In the records below, begin at the line containing "This module, called" and end at the line containing "cd postgresql/contrib/passwordcheck_with_params"; quote every line in that span exactly, including both boundary lines, and no others.

## Dataset entries

--------

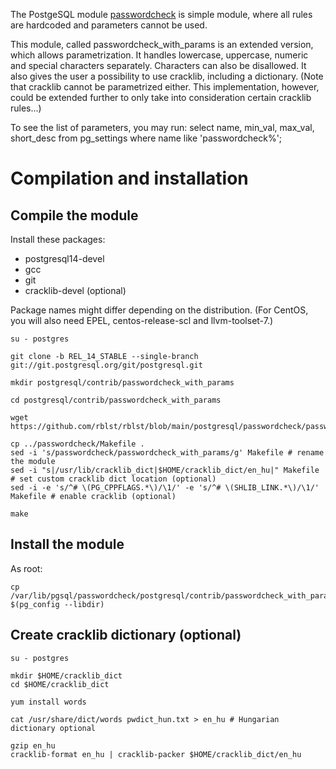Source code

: The PostgeSQL module [passwordcheck](https://www.postgresql.org/docs/current/passwordcheck.html) is simple module, where all rules are hardcoded and parameters cannot be used.

This module, called passwordcheck_with_params is an extended version, which allows parametrization. It handles lowercase, uppercase, numeric and special characters separately. Characters can also be disallowed.
It also gives the user a possibility to use cracklib, including a dictionary. (Note that cracklib cannot be parametrized either. This implementation, however, could
be extended further to only take into consideration certain cracklib rules...)

To see the list of parameters, you may run: select name, min_val, max_val, short_desc from pg_settings where name like 'passwordcheck%';

# Compilation and installation
## Compile the module
Install these packages:
- postgresql14-devel 
- gcc 
- git 
- cracklib-devel (optional)

Package names might differ depending on the distribution. (For CentOS, you will also need EPEL, centos-release-scl and llvm-toolset-7.)


    su - postgres

    git clone -b REL_14_STABLE --single-branch git://git.postgresql.org/git/postgresql.git

    mkdir postgresql/contrib/passwordcheck_with_params

    cd postgresql/contrib/passwordcheck_with_params 

    wget https://github.com/rblst/rblst/blob/main/postgresql/passwordcheck/passwordcheck_with_params.c

    cp ../passwordcheck/Makefile . 
    sed -i 's/passwordcheck/passwordcheck_with_params/g' Makefile # rename the module
    sed -i "s|/usr/lib/cracklib_dict|$HOME/cracklib_dict/en_hu|" Makefile # set custom cracklib dict location (optional)
    sed -i -e 's/^# \(PG_CPPFLAGS.*\)/\1/' -e 's/^# \(SHLIB_LINK.*\)/\1/' Makefile # enable cracklib (optional)

    make
## Install the module
As root:

    cp /var/lib/pgsql/passwordcheck/postgresql/contrib/passwordcheck_with_params/passwordcheck_with_params.so $(pg_config --libdir)

## Create cracklib dictionary (optional)
    su - postgres

    mkdir $HOME/cracklib_dict
    cd $HOME/cracklib_dict

    yum install words

    cat /usr/share/dict/words pwdict_hun.txt > en_hu # Hungarian dictionary optional

    gzip en_hu
    cracklib-format en_hu | cracklib-packer $HOME/cracklib_dict/en_hu
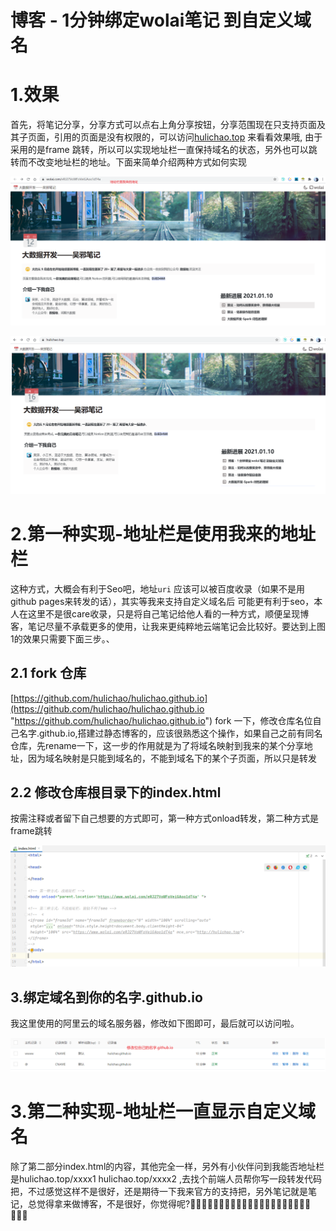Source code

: # 博客 - 1分钟绑定wolai笔记 到自定义域名

# 1.效果

首先，将笔记分享，分享方式可以点右上角分享按钮，分享范围现在只支持页面及其子页面，引用的页面是没有权限的，可以访问[hulichao.top](hulichao.top "hulichao.top") 来看看效果哦, 由于采用的是frame 跳转，所以可以实现地址栏一直保持域名的状态，另外也可以跳转而不改变地址栏的地址。下面来简单介绍两种方式如何实现

![](image/image_aH4gGNNoaE.png)

![](image/image_SOZdTycctj.png)

# 2.第一种实现-地址栏是使用我来的地址栏

这种方式，大概会有利于Seo吧，地址`uri` 应该可以被百度收录（如果不是用github pages来转发的话），其实等我来支持自定义域名后 可能更有利于seo，本人在这里不是很care收录，只是将自己笔记给他人看的一种方式，顺便呈现博客，笔记尽量不承载更多的使用，让我来更纯粹地云端笔记会比较好。要达到上图1的效果只需要下面三步。、

## 2.1 fork 仓库

[https://github.com/hulichao/hulichao.github.io](https://github.com/hulichao/hulichao.github.io "https://github.com/hulichao/hulichao.github.io") fork 一下，修改仓库名位自己名字.github.io,搭建过静态博客的，应该很熟悉这个操作，如果自己之前有同名仓库，先rename一下，这一步的作用就是为了将域名映射到我来的某个分享地址，因为域名映射是只能到域名的，不能到域名下的某个子页面，所以只是转发

## 2.2 修改仓库根目录下的index.html

按需注释或者留下自己想要的方式即可，第一种方式onload转发，第二种方式是frame跳转

![](image/image_8qNwzdHF8A.png)

## 3.绑定域名到你的名字.github.io

我这里使用的阿里云的域名服务器，修改如下图即可，最后就可以访问啦。

![](image/image_CaQrCaIrNm.png)

# 3.第二种实现-地址栏一直显示自定义域名

除了第二部分index.html的内容，其他完全一样，另外有小伙伴问到我能否地址栏是hulichao.top/xxxx1  hulichao.top/xxxx2 ,去找个前端人员帮你写一段转发代码把，不过感觉这样不是很好，还是期待一下我来官方的支持把，另外笔记就是笔记，总觉得拿来做博客，不是很好，你觉得呢?🚴🏼‍♂️🚴🏼‍♂️🚴🏼‍♂️🚴🏼‍♂️🚴🏼‍♂️🚴🏼‍♂️🚴🏼‍♂️🚴🏼‍♂️

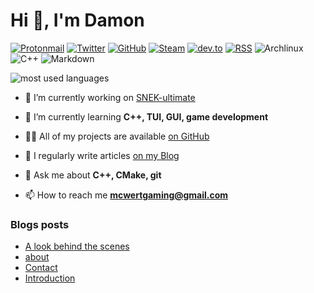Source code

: # Hi 👋, I'm Damon

[![Protonmail](https://img.shields.io/badge/ProtonMail-8B89CC?style=for-the-badge&logo=protonmail&logoColor=white)](mailto:dleven@protonmail.com)
[![Twitter](https://img.shields.io/badge/Twitter-1DA1F2?style=for-the-badge&logo=twitter&logoColor=white)](https://twitter.com/staxthefox)
[![GitHub](https://img.shields.io/badge/GitHub-100000?style=for-the-badge&logo=github&logoColor=white)](https://github.com/MCWertGaming)
[![Steam](https://img.shields.io/badge/Steam-000000?style=for-the-badge&logo=steam&logoColor=white)](https://steamcommunity.com/id/MCWertGaming/)
[![dev.to](https://img.shields.io/badge/dev.to-0A0A0A?style=for-the-badge&logo=dev.to&logoColor=white)](https://dev.to/mcwertgaming)
[![RSS](https://img.shields.io/badge/RSS-FFA500?style=for-the-badge&logo=rss&logoColor=white)](https://mcwertgaming.github.io/contact/#rss-feeds)
![Archlinux](https://img.shields.io/badge/Arch_Linux-1793D1?style=for-the-badge&logo=arch-linux&logoColor=white)
![C++](https://img.shields.io/badge/C%2B%2B-00599C?style=for-the-badge&logo=c%2B%2B&logoColor=white)
![Markdown](https://img.shields.io/badge/Markdown-000000?style=for-the-badge&logo=markdown&logoColor=white)

![most used languages](https://github-readme-stats.vercel.app/api/top-langs?username=mcwertgaming&show_icons=true&theme=dracula&locale=en&layout=compact)

- 🔭 I’m currently working on [SNEK-ultimate](https://github.com/MCWertGaming/snek-utimate)

- 🌱 I’m currently learning **C++, TUI, GUI, game development**

- 👨‍💻 All of my projects are available [on GitHub](https://github.com/MCWertGaming)

- 📝 I regularly write articles [on my Blog](https://mcwertgaming.github.io/)

- 💬 Ask me about **C++, CMake, git**

- 📫 How to reach me **mcwertgaming@gmail.com**

### Blogs posts
<!-- BLOG-POST-LIST:START -->
- [A look behind the scenes](https://mcwertgaming.github.io/2020/a-look-behind-the-scenes/)
- [about](https://mcwertgaming.github.io/about/)
- [Contact](https://mcwertgaming.github.io/contact/)
- [Introduction](https://mcwertgaming.github.io/2020/introduction/)
<!-- BLOG-POST-LIST:END -->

--------

## EXERCISE RESULT
This module, called passwordcheck_with_params is an extended version, which allows parametrization. It handles lowercase, uppercase, numeric and special characters separately. Characters can also be disallowed.
It also gives the user a possibility to use cracklib, including a dictionary. (Note that cracklib cannot be parametrized either. This implementation, however, could
be extended further to only take into consideration certain cracklib rules...)

To see the list of parameters, you may run: select name, min_val, max_val, short_desc from pg_settings where name like 'passwordcheck%';

# Compilation and installation
## Compile the module
Install these packages:
- postgresql14-devel 
- gcc 
- git 
- cracklib-devel (optional)

Package names might differ depending on the distribution. (For CentOS, you will also need EPEL, centos-release-scl and llvm-toolset-7.)


    su - postgres

    git clone -b REL_14_STABLE --single-branch git://git.postgresql.org/git/postgresql.git

    mkdir postgresql/contrib/passwordcheck_with_params

    cd postgresql/contrib/passwordcheck_with_params 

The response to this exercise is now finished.